*WORK REQUEST:* Locate the string "does" in the listing below. Copy every line where it is found.

*DATA UNDER STUDY:*
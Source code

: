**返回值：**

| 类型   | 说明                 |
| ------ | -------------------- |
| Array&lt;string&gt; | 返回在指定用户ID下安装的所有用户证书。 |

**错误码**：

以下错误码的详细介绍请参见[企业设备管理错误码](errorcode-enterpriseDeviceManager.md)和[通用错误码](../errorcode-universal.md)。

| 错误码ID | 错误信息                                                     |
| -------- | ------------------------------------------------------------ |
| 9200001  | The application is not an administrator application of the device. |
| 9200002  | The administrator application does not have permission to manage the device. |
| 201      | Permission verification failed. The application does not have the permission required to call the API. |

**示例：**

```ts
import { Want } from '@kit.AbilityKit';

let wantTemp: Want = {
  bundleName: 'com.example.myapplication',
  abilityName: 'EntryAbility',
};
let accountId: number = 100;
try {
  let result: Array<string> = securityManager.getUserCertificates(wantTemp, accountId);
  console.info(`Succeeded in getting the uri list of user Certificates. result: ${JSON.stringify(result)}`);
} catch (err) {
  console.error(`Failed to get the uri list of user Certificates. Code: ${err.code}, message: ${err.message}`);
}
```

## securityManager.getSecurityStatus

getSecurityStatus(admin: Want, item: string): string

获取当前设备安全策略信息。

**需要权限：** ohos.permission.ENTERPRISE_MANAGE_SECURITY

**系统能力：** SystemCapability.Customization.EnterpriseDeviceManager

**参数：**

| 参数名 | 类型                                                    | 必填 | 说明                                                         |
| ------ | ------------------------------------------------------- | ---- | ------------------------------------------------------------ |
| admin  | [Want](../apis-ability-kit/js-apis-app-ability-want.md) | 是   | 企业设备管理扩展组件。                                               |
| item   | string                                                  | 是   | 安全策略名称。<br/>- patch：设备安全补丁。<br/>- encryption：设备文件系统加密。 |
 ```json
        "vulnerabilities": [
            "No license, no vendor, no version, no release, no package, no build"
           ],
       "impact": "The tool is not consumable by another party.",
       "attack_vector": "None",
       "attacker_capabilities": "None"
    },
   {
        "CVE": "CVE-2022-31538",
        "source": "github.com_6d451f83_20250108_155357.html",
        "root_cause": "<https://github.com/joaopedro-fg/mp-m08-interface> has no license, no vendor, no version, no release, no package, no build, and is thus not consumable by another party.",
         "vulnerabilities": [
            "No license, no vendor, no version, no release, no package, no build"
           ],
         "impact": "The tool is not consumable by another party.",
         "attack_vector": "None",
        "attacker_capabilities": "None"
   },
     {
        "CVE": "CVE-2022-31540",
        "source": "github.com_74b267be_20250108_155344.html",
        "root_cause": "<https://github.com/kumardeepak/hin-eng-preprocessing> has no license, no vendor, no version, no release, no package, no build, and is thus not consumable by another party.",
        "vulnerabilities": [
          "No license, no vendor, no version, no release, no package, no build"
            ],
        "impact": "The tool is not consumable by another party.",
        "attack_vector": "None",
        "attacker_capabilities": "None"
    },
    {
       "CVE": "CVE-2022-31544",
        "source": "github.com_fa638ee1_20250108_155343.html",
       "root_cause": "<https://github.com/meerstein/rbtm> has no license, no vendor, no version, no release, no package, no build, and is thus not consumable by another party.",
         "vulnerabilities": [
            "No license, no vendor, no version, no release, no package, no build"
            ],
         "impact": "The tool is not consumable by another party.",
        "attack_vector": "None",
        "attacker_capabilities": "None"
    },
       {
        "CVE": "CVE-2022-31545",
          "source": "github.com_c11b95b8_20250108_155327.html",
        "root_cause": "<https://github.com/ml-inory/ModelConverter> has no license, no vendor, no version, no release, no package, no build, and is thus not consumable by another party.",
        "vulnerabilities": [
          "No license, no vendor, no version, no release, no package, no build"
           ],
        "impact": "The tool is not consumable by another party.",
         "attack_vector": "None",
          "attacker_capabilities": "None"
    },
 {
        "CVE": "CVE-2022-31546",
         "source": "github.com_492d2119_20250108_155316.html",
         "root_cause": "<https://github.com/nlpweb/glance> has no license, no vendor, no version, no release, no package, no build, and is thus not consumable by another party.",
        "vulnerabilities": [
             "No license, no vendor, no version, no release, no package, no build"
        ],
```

*ANSWER TO THE EXERCISE:*
| 9200002  | The administrator application does not have permission to manage the device. |
| 201      | Permission verification failed. The application does not have the permission required to call the API. |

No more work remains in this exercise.